Nella testa delle persone l’argomento è finito ad essere assimilato a quello dell’immigrazione, sebbene i due temi siano completamente distinti visto che in quest’ultimo caso si parla di persone già in Italia. Uno dei prerequisiti, infatti, è l’avere almeno uno dei due genitori con permesso di soggiorno e residente in Italia da un minimo di 5 anni. L’immigrazione è spesso usata come capro espiatorio dalla politica, per giustificare problemi nient’affatto legati agli immigrati. La politica lo ha inglobato nel suo discorso, tant’è che negli scorsi anni le notizie ansiogene a riguardo hanno raggiunto i picchi quantitativi in corrispondenza dei periodi di campagna elettorale.
Le posizioni politiche sul tema si sono spostate a destra. Il motivo, come confermano diversi studi, è che l’immigrazione tende ad essere considerata dalle persone come causa di salari bassi e, in generale, del crescente disagio economico dovute alle politiche di austerity. Quindi, i partiti di destra hanno la possibilità di spostare consensi attraverso l’immigrazione e guadagnare voti anche di persone legate alla sinistra.
A dare un impulso al processo ci pensano i media. In base al rapporto annuale dell’Associazione Carta di Roma, negli ultimi mesi 4 notizie su 10 riguardanti l’immigrazione, hanno un contenuto ansiogeno. Solo il 5% ha una componente rassicurante. Prevale la cronaca nera e ci si sofferma su stupri e aggressioni. Il linguaggio più comune, a prescindere da quale sia il punto di vista, è quello emergenziale. A fronte di ciò aumenta la paura degli italiani nei confronti dei migranti e degli stranieri (43%, dieci punti in più rispetto a due anni fa).

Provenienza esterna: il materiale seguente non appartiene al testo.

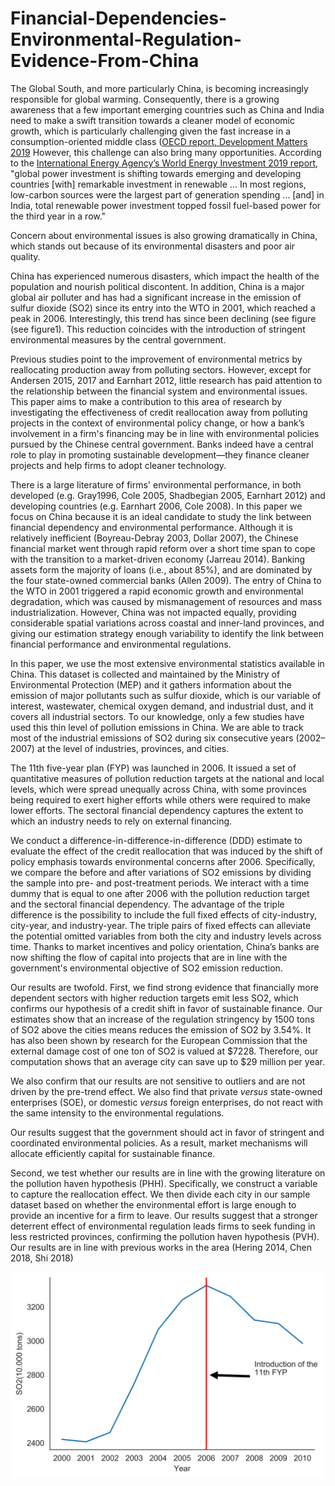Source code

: # Financial-Dependencies-Environmental-Regulation-Evidence-From-China

The Global South, and more particularly China, is becoming increasingly responsible for global warming. Consequently, there is a growing awareness that a few important emerging countries such as China and India need to make a swift transition towards a cleaner model of economic growth, which is particularly challenging given the fast increase in a consumption-oriented middle class ([OECD report, Development Matters 2019](https://oecd-development-matters.org/2019/06/20/the-global-souths-contribution-to-the-climate-crisis-and-its-potential-solutions/) However, this challenge can also bring many opportunities. According to the [International Energy Agency’s World Energy Investment 2019 report](https://www.iea.org/wei2019/), "global power investment is shifting towards emerging and developing countries [with] remarkable investment in renewable … In most regions, low-carbon sources were the largest part of generation spending … [and] in India, total renewable power investment topped fossil fuel-based power for the third year in a row."

Concern about environmental issues is also growing dramatically in China, which stands out because of its environmental disasters and poor air quality.

China has experienced numerous disasters, which impact the health of the population and nourish political discontent. In addition, China is a major global air polluter and has had a significant increase in the emission of sulfur dioxide (SO2) since its entry into the WTO in 2001, which reached a peak in 2006. Interestingly, this trend has since been declining (see figure (see figure1). This reduction coincides with the introduction of stringent environmental measures by the central government.

Previous studies point to the improvement of environmental metrics by reallocating production away from polluting sectors. However, except for Andersen 2015, 2017 and Earnhart 2012, little research has paid attention to the relationship between the financial system and environmental issues. This paper aims to make a contribution to this area of research by investigating the effectiveness of credit reallocation away from polluting projects in the context of environmental policy change, or how a bank’s involvement in a firm's financing may be in line with environmental policies pursued by the Chinese central government. Banks indeed have a central role to play in promoting sustainable development—they finance cleaner projects and help firms to adopt cleaner technology.

There is a large literature of firms' environmental performance, in both developed (e.g. Gray1996, Cole 2005, Shadbegian 2005, Earnhart 2012) and developing countries (e.g. Earnhart 2006, Cole 2008). In this paper we focus on China because it is an ideal candidate to study the link between financial dependency and environmental performance. Although it is relatively inefficient (Boyreau-Debray 2003, Dollar 2007), the Chinese financial market went through rapid reform over a short time span to cope with the transition to a market-driven economy (Jarreau 2014). Banking assets form the majority of loans (i.e., about 85\%), and are dominated by the four state-owned commercial banks (Allen 2009). The entry of China to the WTO in 2001 triggered a rapid economic growth and environmental degradation, which was caused by mismanagement of resources and mass industrialization. However, China was not impacted equally, providing considerable spatial variations across coastal and inner-land provinces, and giving our estimation strategy enough variability to identify the link between financial performance and environmental regulations. 

In this paper, we use the most extensive environmental statistics available in China. This dataset is collected and maintained by the Ministry of Environmental Protection (MEP) and it gathers information about the emission of major pollutants such as sulfur dioxide, which is our variable of interest, wastewater, chemical oxygen demand, and industrial dust, and it covers all industrial sectors. To our knowledge, only a few studies have used this thin level of pollution emissions in China. We are able to track most of the industrial emissions of SO2 during six consecutive years (2002–2007) at the level of industries, provinces, and cities. 

The 11th five-year plan (FYP) was launched in 2006. It issued a set of quantitative measures of pollution reduction targets at the national and local levels, which were spread unequally across China, with some provinces being required to exert higher efforts while others were required to make lower efforts. The sectoral financial dependency captures the extent to which an industry needs to rely on external financing.

We conduct a difference-in-difference-in-difference (DDD) estimate to evaluate the effect of the credit reallocation that was induced by the shift of policy emphasis towards environmental concerns after 2006. Specifically, we compare the before and after variations of SO2 emissions by dividing the sample into pre- and post-treatment periods. We interact with a time dummy that is equal to one after 2006 with the pollution reduction target and the sectoral financial dependency. The advantage of the triple difference is the possibility to include the full fixed effects of city-industry, city-year, and industry-year. The triple pairs of fixed effects can alleviate the potential omitted variables from both the city and industry levels across time. Thanks to market incentives and policy orientation, China’s banks are now shifting the flow of capital into projects that are in line with the government's environmental objective of SO2 emission reduction.

Our results are twofold. First, we find strong evidence that financially more dependent sectors with higher reduction targets emit less SO2, which confirms our hypothesis of a credit shift in favor of sustainable finance. Our estimates show that an increase of the regulation stringency by 1500 tons of SO2 above the cities means reduces the emission of SO2 by 3.54%. It has also been shown by research for the European Commission that the external damage cost of one ton of SO2 is valued at $7228. Therefore, our computation shows that an average city can save up to $29 million per year.

We also confirm that our results are not sensitive to outliers and are not driven by the pre-trend effect. We also find that private *versus* state-owned enterprises (SOE), or domestic *versus* foreign enterprises, do not react with the same intensity to the environmental regulations.

Our results suggest that the government should act in favor of stringent and coordinated environmental policies. As a result, market mechanisms will allocate efficiently capital for sustainable finance.

Second, we test whether our results are in line with the growing literature on the pollution haven hypothesis (PHH). Specifically, we construct a variable to capture the reallocation effect. We then divide each city in our sample dataset based on whether the environmental effort is large enough to provide an incentive for a firm to leave. Our results suggest that a stronger deterrent effect of environmental regulation leads firms to seek funding in less restricted provinces, confirming the pollution haven hypothesis (PVH). Our results are in line with previous works in the area (Hering 2014, Chen 2018, Shi 2018)

![fig 1](https://github.com/thomaspernet/Financial-Dependencies-Environmental-Regulation-Evidence-From-China/blob/master/images/fig_1.png?raw=true)
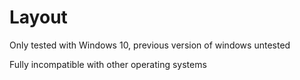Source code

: # Layout

Only tested with Windows 10, previous version of windows untested

Fully incompatible with other operating systems
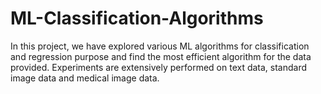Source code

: # ML-Classification-Algorithms
In this project, we have explored various ML algorithms for classification and regression purpose and find the most efficient algorithm for the data provided. Experiments are extensively performed on text data, standard image data and medical image data.


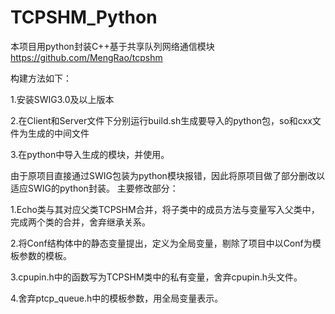 # TCPSHM_Python
本项目用python封装C++基于共享队列网络通信模块 https://github.com/MengRao/tcpshm

构建方法如下：

1.安装SWIG3.0及以上版本

2.在Client和Server文件下分别运行build.sh生成要导入的python包，so和cxx文件为生成的中间文件

3.在python中导入生成的模块，并使用。

由于原项目直接通过SWIG包装为python模块报错，因此将原项目做了部分删改以适应SWIG的python封装。
主要修改部分：

  1.Echo类与其对应父类TCPSHM合并，将子类中的成员方法与变量写入父类中，完成两个类的合并，舍弃继承关系。
  
  2.将Conf结构体中的静态变量提出，定义为全局变量，剔除了项目中以Conf为模板参数的模板。
  
  3.cpupin.h中的函数写为TCPSHM类中的私有变量，舍弃cpupin.h头文件。
  
  4.舍弃ptcp_queue.h中的模板参数，用全局变量表示。 
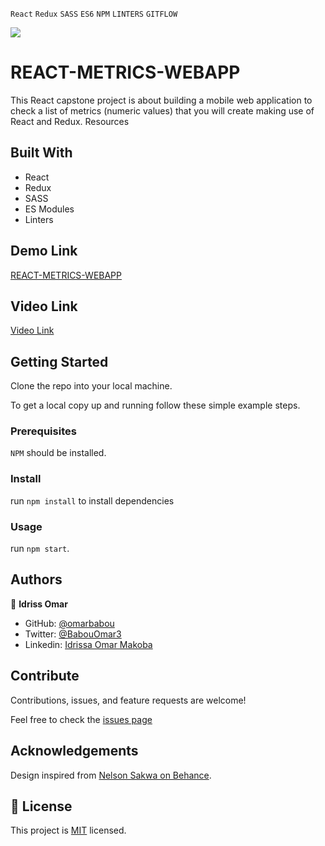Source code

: `React` `Redux` `SASS` `ES6` `NPM` `LINTERS` `GITFLOW` <br>

![](https://img.shields.io/badge/Microverse-blueviolet)

# REACT-METRICS-WEBAPP

This React capstone project is about building a mobile web application to check a list of metrics (numeric values) that you will create making use of React and Redux. Resources

## Built With

- React
- Redux
- SASS
- ES Modules
- Linters

## Demo Link

[REACT-METRICS-WEBAPP](https://idriss-omar-react-metrics.netlify.app/)


## Video Link

[Video Link](https://www.loom.com/share/59ad0321bed5488faa77a223215dfe1b)


## Getting Started


Clone the repo into your local machine.

To get a local copy up and running follow these simple example steps.



### Prerequisites

`NPM` should be installed.


### Install

run `npm install` to install dependencies


### Usage
run `npm start`.


## Authors

👤 **Idriss Omar**

- GitHub: [@omarbabou](https://github.com/omarbabou)
- Twitter: [@BabouOmar3](https://twitter.com/BabouOmar3)
- Linkedin: [Idrissa Omar Makoba](https://www.linkedin.com/in/idrissa-makoba-omar/)

## Contribute

Contributions, issues, and feature requests are welcome!

Feel free to check the [issues page]()


## Acknowledgements

Design inspired from [Nelson Sakwa on Behance](https://www.behance.net/gallery/31579789/Ballhead-App-%28Free-PSDs%29).

## 📝 License

This project is [MIT](./MIT.md) licensed.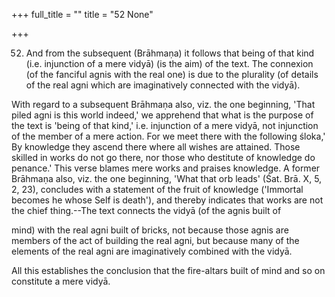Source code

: +++
full_title = ""
title = "52 None"

+++


52. And from the subsequent (Brāhmaṇa) it follows that being of that kind (i.e. injunction of a mere vidyā) (is the aim) of the text. The connexion (of the fanciful agnis with the real one) is due to the plurality (of details of the real agni which are imaginatively connected with the vidyā).

With regard to a subsequent Brāhmaṇa also, viz. the one beginning, 'That piled agni is this world indeed,' we apprehend that what is the purpose of the text is 'being of that kind,' i.e. injunction of a mere vidyā, not injunction of the member of a mere action. For we meet there with the following śloka,' By knowledge they ascend there where all wishes are attained. Those skilled in works do not go there, nor those who destitute of knowledge do penance.' This verse blames mere works and praises knowledge. A former Brāhmaṇa also, viz. the one beginning, 'What that orb leads' (Śat. Brā. X, 5, 2, 23), concludes with a statement of the fruit of knowledge ('Immortal becomes he whose Self is death'), and thereby indicates that works are not the chief thing.--The text connects the vidyā (of the agnis built of

mind) with the real agni built of bricks, not because those agnis are members of the act of building the real agni, but because many of the elements of the real agni are imaginatively combined with the vidyā.

All this establishes the conclusion that the fire-altars built of mind and so on constitute a mere vidyā.

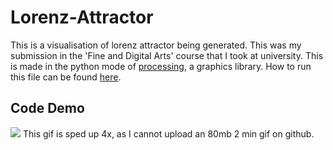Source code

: # Lorenz-Attractor

This is a visualisation of lorenz attractor being generated. This was my submission in the 'Fine and Digital Arts' course that I took at university. This is made in the python mode of <a href="https://www.processing.org">processing</a>, a graphics library. How to run this file can be found <a href="https://py.processing.org/tutorials/command-line/">here</a>.

## Code Demo
![](https://github.com/sahej-dev/Lorenz-Attractor/blob/main/lorenz.gif)
This gif is sped up 4x, as I cannot upload an 80mb 2 min gif on github.
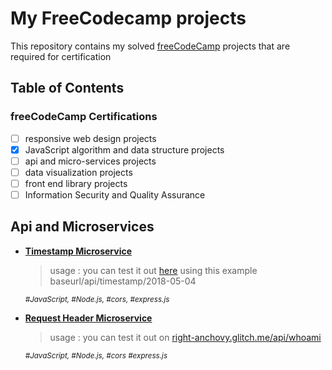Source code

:# My FreeCodecamp projects

This repository contains my solved [freeCodeCamp](https://www.freecodecamp.org) projects that are required for certification

## Table of Contents

### freeCodeCamp Certifications

- [ ] responsive web design projects
- [x] JavaScript algorithm and data structure projects
- [ ] api and micro-services projects
- [ ] data visualization projects
- [ ] front end library projects
- [ ] Information Security and Quality Assurance

## Api and Microservices

- [**Timestamp Microservice**](https://github.com/joswal/fcc_projects/tree/master/api_projects/timestamp)

  > usage : you can test it out [here](https://golden-licorice.glitch.me/api/timestamp/2013-10-10) using this example baseurl/api/timestamp/2018-05-04

  <sup>_#JavaScript, #Node.js, #cors, #express.js_</sup>

- [**Request Header Microservice**](https://github.com/joswal/fcc_projects/tree/master/api_projects/timestamp)

  > usage : you can test it out on [right-anchovy.glitch.me/api/whoami](https://right-anchovy.glitch.me/api/whoami)

  <sup>_#JavaScript, #Node.js, #cors #express.js_</sup>
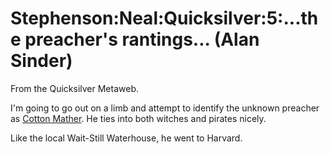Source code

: 
# Stephenson:Neal:Quicksilver:5:...the preacher's rantings... (Alan Sinder)

From the Quicksilver Metaweb.

I'm going to go out on a limb and attempt to identify the unknown preacher as [Cotton Mather](/cotton-mather). He ties into both witches and pirates nicely.

Like the local Wait-Still Waterhouse, he went to Harvard.

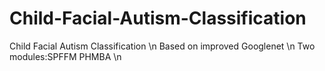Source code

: # Child-Facial-Autism-Classification 
Child Facial Autism Classification \n
Based on improved Googlenet \n
Two modules:SPFFM PHMBA \n


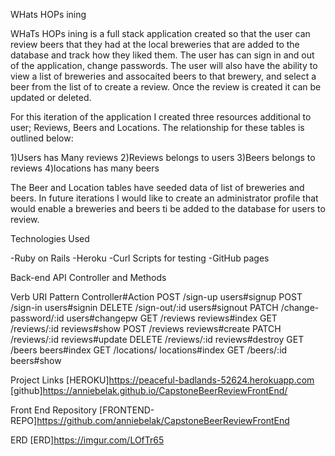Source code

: WHats HOPs ining

WHaTs HOPs ining is a full stack application created so that the user
can review beers that they had at the local breweries that are added to the
database and track how they liked them. The user has can sign in and out of the
application, change passwords. The user will also have the ability to view a list of
breweries and assocaited beers to that brewery, and select a beer from the list of
to create a review. Once the review is created it can be updated or deleted.

For this iteration of the application I created three resources additional to user;
Reviews, Beers and Locations. The relationship for these tables is outlined
below:

1)Users has Many reviews
2)Reviews belongs to users
3)Beers belongs to reviews
4)locations has many beers

The Beer and Location tables have seeded data of list of breweries and beers.
In future iterations I would like to create an administrator profile that would
enable a breweries and beers ti be added to the database for users to review.

Technologies Used

-Ruby on Rails
-Heroku
-Curl Scripts for testing
-GitHub pages


Back-end API Controller and Methods

Verb	URI Pattern	Controller#Action
POST	/sign-up	users#signup
POST	/sign-in	users#signin
DELETE	/sign-out/:id	users#signout
PATCH	/change-password/:id	users#changepw
GET	/reviews	reviews#index
GET	/reviews/:id	reviews#show
POST	/reviews	reviews#create
PATCH	/reviews/:id	reviews#update
DELETE	/reviews/:id	reviews#destroy
GET	/beers	beers#index
GET	/locations/ locations#index
GET	/beers/:id	beers#show

Project Links
[HEROKU]https://peaceful-badlands-52624.herokuapp.com
[github]https://anniebelak.github.io/CapstoneBeerReviewFrontEnd/

Front End Repository
[FRONTEND-REPO]https://github.com/anniebelak/CapstoneBeerReviewFrontEnd


ERD
[ERD]https://imgur.com/LOfTr65
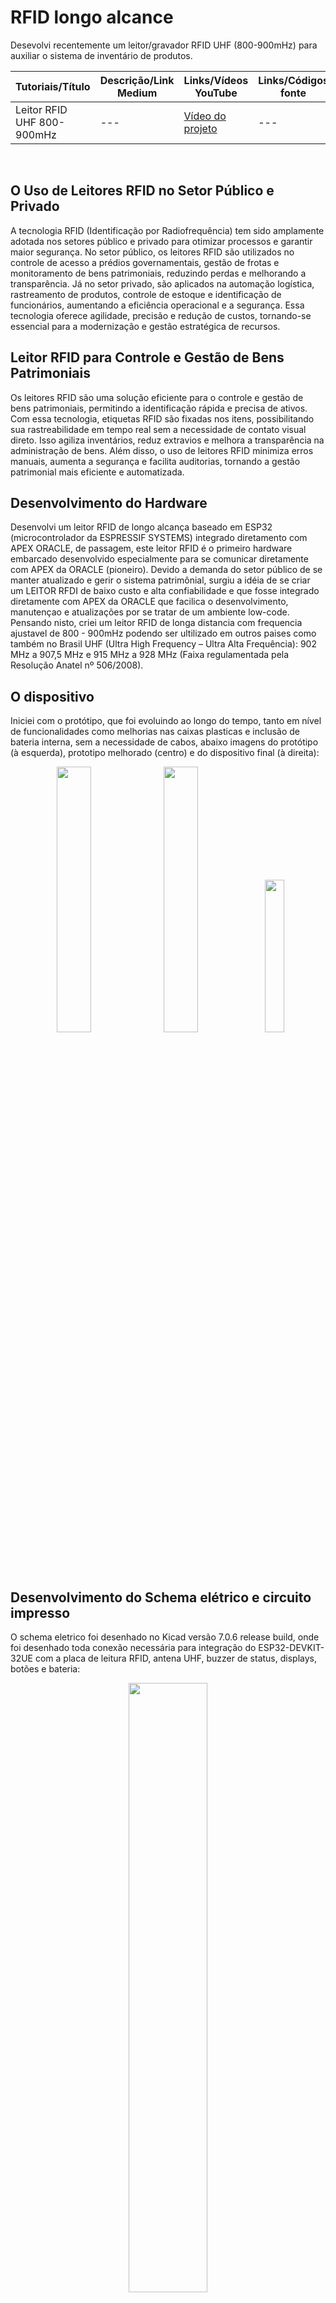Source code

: # RFID longo alcance
Desevolvi recentemente um leitor/gravador RFID UHF (800-900mHz) para auxiliar o sistema de inventário de produtos.

  
| Tutoriais/Título | Descrição/Link Medium | Links/Vídeos YouTube | Links/Códigos fonte |
| --- | --- | --- | --- |
| Leitor RFID UHF 800-900mHz        | --- | [Vídeo do projeto](https://youtu.be/Jc2K4sEd0nE) | --- |
<br>


## O Uso de Leitores RFID no Setor Público e Privado

A tecnologia RFID (Identificação por Radiofrequência) tem sido amplamente adotada nos setores público e privado para otimizar processos e garantir maior segurança. No setor público, os leitores RFID são utilizados no controle de acesso a prédios governamentais, gestão de frotas e monitoramento de bens patrimoniais, reduzindo perdas e melhorando a transparência. Já no setor privado, são aplicados na automação logística, rastreamento de produtos, controle de estoque e identificação de funcionários, aumentando a eficiência operacional e a segurança. Essa tecnologia oferece agilidade, precisão e redução de custos, tornando-se essencial para a modernização e gestão estratégica de recursos.

## Leitor RFID para Controle e Gestão de Bens Patrimoniais

Os leitores RFID são uma solução eficiente para o controle e gestão de bens patrimoniais, permitindo a identificação rápida e precisa de ativos. Com essa tecnologia, etiquetas RFID são fixadas nos itens, possibilitando sua rastreabilidade em tempo real sem a necessidade de contato visual direto. Isso agiliza inventários, reduz extravios e melhora a transparência na administração de bens. Além disso, o uso de leitores RFID minimiza erros manuais, aumenta a segurança e facilita auditorias, tornando a gestão patrimonial mais eficiente e automatizada.

## Desenvolvimento do Hardware

Desenvolvi um leitor RFID de longo alcança baseado em ESP32 (microcontrolador da ESPRESSIF SYSTEMS) integrado diretamento com APEX ORACLE, de passagem, este leitor RFID é o primeiro hardware embarcado desenvolvido especialmente para se comunicar diretamente com APEX da ORACLE (pioneiro).
Devido a demanda do setor público de se manter atualizado e gerir o sistema patrimônial, surgiu a idéia de se criar um LEITOR RFDI de baixo custo e alta confiabilidade e que fosse integrado diretamente com APEX da ORACLE que facilica o desenvolvimento, manutençao e atualizações por se tratar de um ambiente low-code.
Pensando nisto, criei um leitor RFID de longa distancia com frequencia ajustavel de 800 - 900mHz podendo ser ultilizado em outros paises como também no Brasil UHF (Ultra High Frequency – Ultra Alta Frequência): 902 MHz a 907,5 MHz e 915 MHz a 928 MHz (Faixa regulamentada pela Resolução Anatel nº 506/2008).

## O dispositivo

Iniciei com o protótipo, que foi evoluindo ao longo do tempo, tanto em nível de funcionalidades como melhorias nas caixas plasticas e inclusão de bateria interna, sem a necessidade de cabos, abaixo imagens do protótipo (à esquerda), prototipo melhorado (centro) e do dispositivo final (à direita):

<p align="center">
  <img src="https://github.com/user-attachments/assets/39e22bfb-cbac-472f-bc9c-da1acbf79717" width="33%" />
  <img src="https://github.com/user-attachments/assets/d6428f6f-9432-44b0-b9b0-5297b8dc46d9" width="33%" />
  <img src="https://github.com/user-attachments/assets/111475e9-145a-454b-9644-10bf154d9b65" width="25%" />
</p>

## Desenvolvimento do Schema elétrico e circuito impresso

O schema eletrico foi desenhado no Kicad versão 7.0.6 release build, onde foi desenhado toda conexão necessária para integração do ESP32-DEVKIT-32UE com a placa de leitura RFID, antena UHF, buzzer de status, displays, botões e bateria:

<p align="center">
  <img src="https://github.com/user-attachments/assets/4df8bd6f-6ec1-4e04-9b5f-9289ef4ffadc" width="50%" />
</p>
<br>

Com o Schema em mãos, desenhei também no kicad o circuito impresso para montagem da parte eletrônica:

<p align="center">
  <img src="https://github.com/user-attachments/assets/90b7030c-3283-43b6-b2d0-b4ea6870e5bc" width="33%" />
</p>
<br>

## Funções no leitor RFID

Frequências: Ler etiquetas RFID com frequências de 865-868Mhz (Europa) e 902-928Mhz (América) com 3dbi UHF (1 a 1.5 metros para leitura) ajustável através de software administrativo:

<p align="center">
  <img src="https://github.com/user-attachments/assets/3e854fd6-44f0-4640-859f-7489e05508be" width="70%" />
</p>
<br>

Velocidade de leitura: Possui três velocidades de leitura/segundo (quanto maior menos sensível);<br>
<br>

Sensitividade: Potência de Recepção (Receive Sensitivity), o leitor permite ajustar a sensibilidade do receptor (quanto sinal ele consegue captar), são duas opções Dense reader e High sensitivity.<br>
<br>

Mixer gain: Um parâmetro ajustável, o mixer gain corretamente é importante para:<br>

- Melhorar a sensibilidade do leitor;
- Reduzir ruído;
- Evitar saturação dos circuitos posteriores.
<br>

Power setting: Define quanta energia (em dBm) o leitor envia para a antena.<br>

- Valores típicos vão de 10 dBm a 30 dBm, dependendo do leitor e das regulamentações locais;
- Mais potência = maior alcance de leitura, mas também mais interferência e consumo de energia;
- Menos potência = menos alcance, porém mais preciso para leituras próximas e menor risco de interferência.
<br>

HOST e URL: Para configurações de REDE, permitindo comunicação com aplicativos usando RESTful services, enviando de recebendo dados via POST e GET.<br>
<br>

Comunicação via WIFI: Cada leitor RFID Cria seu proprio Web Services automáticamente para configuração de WIFI próximas caso não consiga conexão com alguma rede WIFI já configurada.<br>
<br>

Atualização de sistema: Via OTA (Over-The-Air), processo que permite enviar novo firmware para o dispositivo pela rede Wi-Fi, sem a necessidade de conexão física via cabo USB.<br>
<br>


<br>
<hr>

[<< Voltar para página inicial](https://github.com/dev-daniel-amorim)
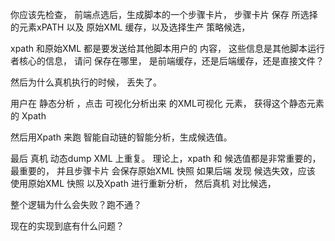 你应该先检查， 前端点选后，生成脚本的一个步骤卡片，
步骤卡片 保存 所选择的元素xPATH 以及 原始XML 缓存，以及选择生产 策略候选，

 xpath 和原始XML 都是要发送给其他脚本用户的 内容，
 这些信息是其他脚本运行者核心的信息，
 请问 保存在哪里， 是前端缓存，还是后端缓存，还是直接文件？

 

然后为什么真机执行的时候， 丢失了。

用户在 静态分析 ，点击 可视化分析出来 的XML可视化 元素，
获得这个静态元素的 Xpath

然后用Xpath 来跑 智能自动链的智能分析，生成候选值。

最后 真机 动态dump XML 上重复。
理论上，xpath 和 候选值都是非常重要的，最重要的，
并且步骤卡片 会保存原始XML 快照
如果后端 发现 候选失效，应该 使用原始XML 快照 以及Xpath 进行重新分析，
然后真机 对比候选，

整个逻辑为什么会失败？跑不通？

现在的实现到底有什么问题？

Secondo lo stesso rapporto, la dimensione economica e del lavoro della tematica immigrazione è il fanalino di coda tra i temi affrontati dai media. Questo aspetto è particolarmente simbolico in un paese come l’Italia dove la popolazione diminuisce e diventa sempre più vecchia, come conferma l’annuario Istat 2017. L’Inps ha già messo in guardia circa il contributo fondamentale degli immigrati al sistema pensionistico italiano.
Il fenomeno, per quanto vasto, non è da considerarsi un emergenza. Le migrazioni non possono essere fermate e il mondo si sposta più che in passato. Eppure, nonostante l’alto numero di rifugiati nel mondo, secondo l’Unhcr, l’84% rimane nei paesi in via di sviluppo. In Europa sono presenti 2 milioni di rifugiati, un numero irrilevante se paragonato ai 3,4 milioni in Turchia e l’1,5 milioni nel piccolo Libano. Ma oggi come ieri, la realtà dei fatti può non bastare.